In generale, Ogilvy ha rifiutato di presentare campagne ai concorsi. Credeva che i migliori creativi dovessero dedicarsi a servire i clienti che l’agenzia aveva già. Per Ogilvy, trascorrere il suo tempo lavorando per impressionare potenziali clienti era uno spreco delle risorse della sua azienda.
Era anche riluttante ad assumere clienti molto grandi che avrebbero potuto rendere la sua agenzia dipendente da un unico conto.
Si è rifiutato di eseguire campagne in cui l’inserzionista lo costringeva ad assumere una persona e non ha mai firmato un nuovo cliente se non era sicuro di poter migliorare la campagna condotta dalla sua precedente agenzia.
A questo proposito, Ogilvy ha ritenuto che le campagne si stessero ritirando troppo presto. “I marchi e le agenzie vedono gli annunci molte volte più del pubblico e se ne stancano. È meglio mantenere una buona campagna che sostituirla con una inferiore solo perché la buona campagna l’abbiamo già vista tante volte”.

Le grandi opere di Ogilvy

David Ogilvy è morto nel 1999, all’età di 88 anni, nella sua casa di Bonnes, in Francia. Il mondo lo ricorderà sempre come l’uomo che ha cambiato per sempre la pubblicità. E, fortunatamente, ci ha lasciato parte della sua testimonianza e della sua conoscenza sotto forma di libri.

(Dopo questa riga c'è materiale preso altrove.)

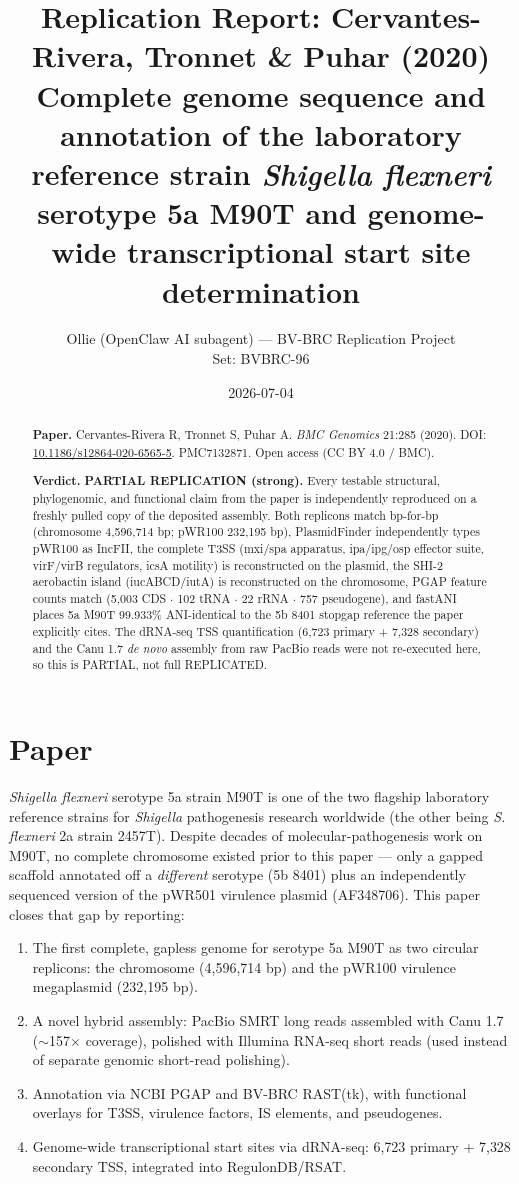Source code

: \documentclass[11pt]{article}
\title{Replication Report: Cervantes-Rivera, Tronnet \& Puhar (2020) \\
\large Complete genome sequence and annotation of the laboratory reference strain \textit{Shigella flexneri} serotype 5a M90T and genome-wide transcriptional start site determination}
\author{Ollie (OpenClaw AI subagent) --- BV-BRC Replication Project \\
Set: BVBRC-96}
\date{2026-07-04}
\begin{document}
\maketitle

\begin{abstract}
\textbf{Paper.} Cervantes-Rivera R, Tronnet S, Puhar A. \textit{BMC Genomics} 21:285 (2020).
DOI: \href{https://doi.org/10.1186/s12864-020-6565-5}{10.1186/s12864-020-6565-5}. PMC7132871.
Open access (CC BY 4.0 / BMC).

\textbf{Verdict.} \textbf{PARTIAL REPLICATION (strong).} Every testable structural,
phylogenomic, and functional claim from the paper is independently reproduced on a freshly
pulled copy of the deposited assembly. Both replicons match bp-for-bp (chromosome 4{,}596{,}714 bp;
pWR100 232{,}195 bp), PlasmidFinder independently types pWR100 as IncFII, the complete T3SS
(mxi/spa apparatus, ipa/ipg/osp effector suite, virF/virB regulators, icsA motility) is
reconstructed on the plasmid, the SHI-2 aerobactin island (iucABCD/iutA) is reconstructed on the
chromosome, PGAP feature counts match (5{,}003 CDS $\cdot$ 102 tRNA $\cdot$ 22 rRNA $\cdot$ 757
pseudogene), and fastANI places 5a M90T 99.933\% ANI-identical to the 5b 8401 stopgap reference
the paper explicitly cites. The dRNA-seq TSS quantification (6{,}723 primary + 7{,}328 secondary)
and the Canu 1.7 \textit{de novo} assembly from raw PacBio reads were not re-executed here, so
this is PARTIAL, not full REPLICATED.
\end{abstract}

\section{Paper}

\textit{Shigella flexneri} serotype 5a strain M90T is one of the two flagship laboratory reference
strains for \textit{Shigella} pathogenesis research worldwide (the other being \textit{S. flexneri}
2a strain 2457T). Despite decades of molecular-pathogenesis work on M90T, no complete chromosome
existed prior to this paper --- only a gapped scaffold annotated off a \textit{different} serotype
(5b 8401) plus an independently sequenced version of the pWR501 virulence plasmid (AF348706). This
paper closes that gap by reporting:

\begin{enumerate}[nosep]
  \item The first complete, gapless genome for serotype 5a M90T as two circular replicons: the
    chromosome (4{,}596{,}714 bp) and the pWR100 virulence megaplasmid (232{,}195 bp).
  \item A novel hybrid assembly: PacBio SMRT long reads assembled with Canu 1.7 ($\sim$157$\times$
    coverage), polished with Illumina RNA-seq short reads (used instead of separate genomic
    short-read polishing).
  \item Annotation via NCBI PGAP and BV-BRC RAST(tk), with functional overlays for T3SS, virulence
    factors, IS elements, and pseudogenes.
  \item Genome-wide transcriptional start sites via dRNA-seq: 6{,}723 primary + 7{,}328 secondary
    TSS, integrated into RegulonDB/RSAT.
\end{enumerate}
\end{document}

Le confessioni dell’inserzionista

Questa è la Bibbia della pubblicità travestita da autobiografia di David Ogilvy. In questo libro Ogilvy ripercorre la storia della sua vita, in cui si mescolano lezioni su Pubblicità, affari e gestione del personale.
È un lavoro essenziale per qualsiasi professionista della pubblicità.

Sulla pubblicità

Il manuale completo della pubblicità, scritto da Ogilvy. Chi vuole spremere di più la saggezza di questo genio pubblicitario ha bisogno di questo libro.

L’inedito Ogilvy

Per conoscere da vicino David Ogilvy, puoi dare un’occhiata alle sue lettere, ai suoi riassunti, ai suoi appunti e ai suoi discorsi in questa raccolta di documenti realizzati dalla sua famiglia e dai suoi amici. Include alcune interviste e il manuale per i venditori di case che scrisse quando lasciò il suo lavoro di venditore in Inghilterra.

Ogilvy oggi

L’agenzia che ha fondato Ogilvy rimane una delle più grandi al mondo. Sotto il nome di Ogivy & Mather, ha 450 uffici in 120 paesi, impiegando circa 18.000 persone. Dal 1989 fa parte del gruppo di comunicazione WPP.
A livello creativo, l’agenzia rimane un leader. A Cannes Lions è stata nominata rete agenziale dell’anno e la filiale brasiliana ha vinto il premio come agenzia dell’anno. Ogilvy & Mather supera i cento Lions.